Selon l’équipe du quotidien La Nouvelle Expression qui est descendue sur le terrain le vendredi 11 Mars 2016, si les autorités saisies par les victimes ne réagissent pas à temps, le fils et le père qui ont vendu les terres peuvent débarquer à tout moment et procéder aux casses. Dans ce cas, des milliers de personnes seront laissées sans abri. Les personnes exposées à ces évictions forcés, et qui vivent sur ces terres depuis 1973, sont généralement des vendeurs et vendeuses à la sauvette (débrouillard-e-s), des commerçant-e-s, des coiffeurs et coiffeuses, des travailleurs et travailleuses avec des revenus bas et moyens, des familles avec des enfants en âge d’aller à l’école, des jeunes et même des personnes du troisième âge.

Pour le moment, les autorités saisies ont juste promis aux populations concernées de voir ce qu’elles pourront faire.

ILes auteurs des violations

Contrairement aux cas précédents et réguliers, les auteurs de ces violations sont des personnes privées qui, 43 années après, débarquent avec une citation directe annulant l’acte de vente des terres, établi et reconnu par les autorités compétentes.

Les événements, leurs développements et conséquences

Selon un habitant « nous occupons nos terres depuis 1973. Nous vivions dans une tranquillité certaine jusqu’à ce qu’on nous informe de ce que nous devons quitter les lieux après tant d’années. Et surtout que nous avons tout construit de nos mains ». Il ressort que l’histoire remonte à 2012 et les habitant-e-s poursuivent l’explication: « La parcelle querellée a une superficie de 1500 m2 et nous a été vendue par Mr. Happy (Ibid. Le vendeur des terres n’était pas nommé dans l’article). Nous avions des papiers. Grande est notre surprise quand le fils du Mr. Happy et lui nous servent une citation directe nous demandant de quitter les maisons ».

Cette situation, si elle devient effective, précipitera des milliers de personnes à la rue et à coup sûr, plusieurs des familles procéderont à la casse de leurs propres maisons afin de récupérer quelques biens et matériaux comme cela s’est vu à chaque démolition.

Les raisons officielles

Il est important pour nous de relever que la situation que vivent les populations de Nkondo I est devenue récurrente au Cameroun. Des individus bien installés financièrement, avec la complicité de certaines juridictions, s’accaparent des terres des populations pauvres sous des prétextes fallacieux et variés. Tantôt ces individus évoquent la nullité des titres fonciers tantôt le vice de forme dans la procédure d’acquisition. Le but final est de récupérer les terres en questions car leur valeur marchande s’est multipliée. Sinon, comment expliquer que le vendeur et son fils se pointent après 43 années et exigent à la population de déguerpir de leurs maisons?
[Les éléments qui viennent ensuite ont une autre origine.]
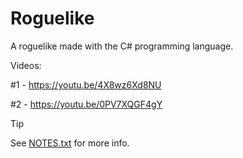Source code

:# Roguelike

A roguelike made with the C# programming language.

Videos:

#1 - https://youtu.be/4X8wz6Xd8NU

#2 - https://youtu.be/0PV7XQGF4gY

> [!TIP]
> See [NOTES.txt](NOTES.txt) for more info.
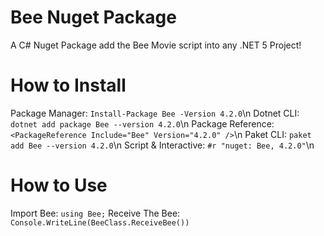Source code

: # Bee Nuget Package
A C# Nuget Package add the Bee Movie script into any .NET 5 Project!

# How to Install
Package Manager: `Install-Package Bee -Version 4.2.0`\n
Dotnet CLI: `dotnet add package Bee --version 4.2.0`\n
Package Reference: `<PackageReference Include="Bee" Version="4.2.0" />`\n
Paket CLI: `paket add Bee --version 4.2.0`\n
Script & Interactive: `#r "nuget: Bee, 4.2.0"`\n

# How to Use
Import Bee: `using Bee;`
Receive The Bee: `Console.WriteLine(BeeClass.ReceiveBee())`
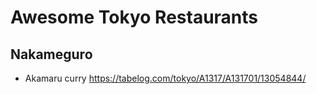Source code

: # Awesome Tokyo Restaurants

## Nakameguro
* Akamaru curry
https://tabelog.com/tokyo/A1317/A131701/13054844/
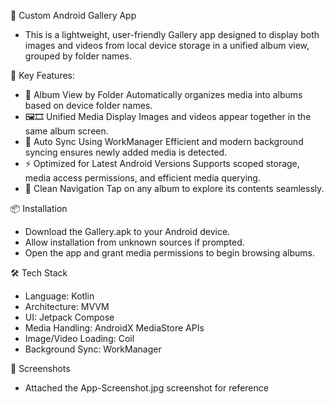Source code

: 📸 Custom Android Gallery App
- This is a lightweight, user-friendly Gallery app designed to display both images and videos from local device storage in a unified album view, grouped by folder names.

🔹 Key Features:

- 📂 Album View by Folder
    Automatically organizes media into albums based on device folder names.
- 🖼️🎞️ Unified Media Display
  Images and videos appear together in the same album screen.
- 🔄 Auto Sync Using WorkManager
  Efficient and modern background syncing ensures newly added media is detected.
- ⚡ Optimized for Latest Android Versions
  Supports scoped storage, media access permissions, and efficient media querying.
- 🧭 Clean Navigation
  Tap on any album to explore its contents seamlessly.

📦 Installation
- Download the Gallery.apk to your Android device.
- Allow installation from unknown sources if prompted.
- Open the app and grant media permissions to begin browsing albums.

🛠️ Tech Stack
- Language: Kotlin
- Architecture: MVVM
- UI: Jetpack Compose
- Media Handling: AndroidX MediaStore APIs
- Image/Video Loading: Coil
- Background Sync: WorkManager
  
📲 Screenshots
- Attached the App-Screenshot.jpg screenshot for reference
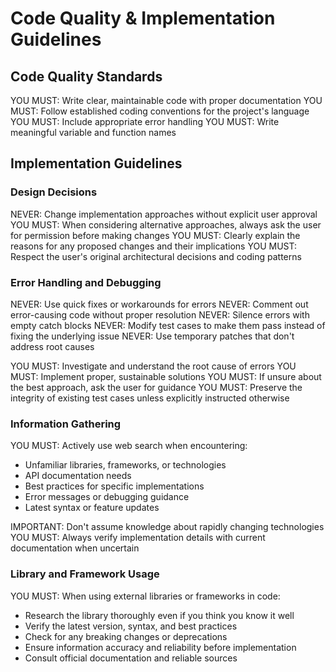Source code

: # Code Quality & Implementation Guidelines

## Code Quality Standards

YOU MUST: Write clear, maintainable code with proper documentation
YOU MUST: Follow established coding conventions for the project's language
YOU MUST: Include appropriate error handling
YOU MUST: Write meaningful variable and function names

## Implementation Guidelines

### Design Decisions

NEVER: Change implementation approaches without explicit user approval
YOU MUST: When considering alternative approaches, always ask the user for permission before making changes
YOU MUST: Clearly explain the reasons for any proposed changes and their implications
YOU MUST: Respect the user's original architectural decisions and coding patterns

### Error Handling and Debugging

NEVER: Use quick fixes or workarounds for errors
NEVER: Comment out error-causing code without proper resolution
NEVER: Silence errors with empty catch blocks
NEVER: Modify test cases to make them pass instead of fixing the underlying issue
NEVER: Use temporary patches that don't address root causes

YOU MUST: Investigate and understand the root cause of errors
YOU MUST: Implement proper, sustainable solutions
YOU MUST: If unsure about the best approach, ask the user for guidance
YOU MUST: Preserve the integrity of existing test cases unless explicitly instructed otherwise

### Information Gathering

YOU MUST: Actively use web search when encountering:

- Unfamiliar libraries, frameworks, or technologies
- API documentation needs
- Best practices for specific implementations
- Error messages or debugging guidance
- Latest syntax or feature updates

IMPORTANT: Don't assume knowledge about rapidly changing technologies
YOU MUST: Always verify implementation details with current documentation when uncertain

### Library and Framework Usage

YOU MUST: When using external libraries or frameworks in code:

- Research the library thoroughly even if you think you know it well
- Verify the latest version, syntax, and best practices
- Check for any breaking changes or deprecations
- Ensure information accuracy and reliability before implementation
- Consult official documentation and reliable sources
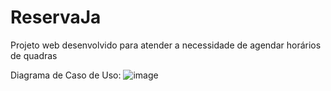 # ReservaJa
Projeto web desenvolvido para atender a necessidade de agendar horários de quadras

Diagrama de Caso de Uso:
![image](https://github.com/user-attachments/assets/eeeebbc8-3d6a-445c-b973-f28980c3ed4b)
Effectivement, la raison officielle de cette citation directe, qui exige que les populations qui détiennent les titres fonciers s’en aillent, s’explique clairement: le fils et le père ne reconnaissent plus la légalité de l’acte de vente des parcelles querellées.

Toutefois, les familles concernées détiennent des titres fonciers légaux, obtenus il y a plus de quarante années, de même que des permis de bâtir délivrés par les autorités compétentes.

Les Violations des Droits au Logement

Dans ce cas, le prétexte d'expulsion semble être totalement illégal. Cependant, la politique d'expulsions illégales au Cameroun et le manque de foi dans le système judiciaire laissent présager le pire sort pour les résident-e-s de Nkondo I.

Indépendamment des raisons officielles d'expulser les résident-e-s de leur emplacement, leur traitement par expulsion peut être considéré légal exclusivement au regard de certaines sauvegardes et dispositions comme de certaines conditions préalables.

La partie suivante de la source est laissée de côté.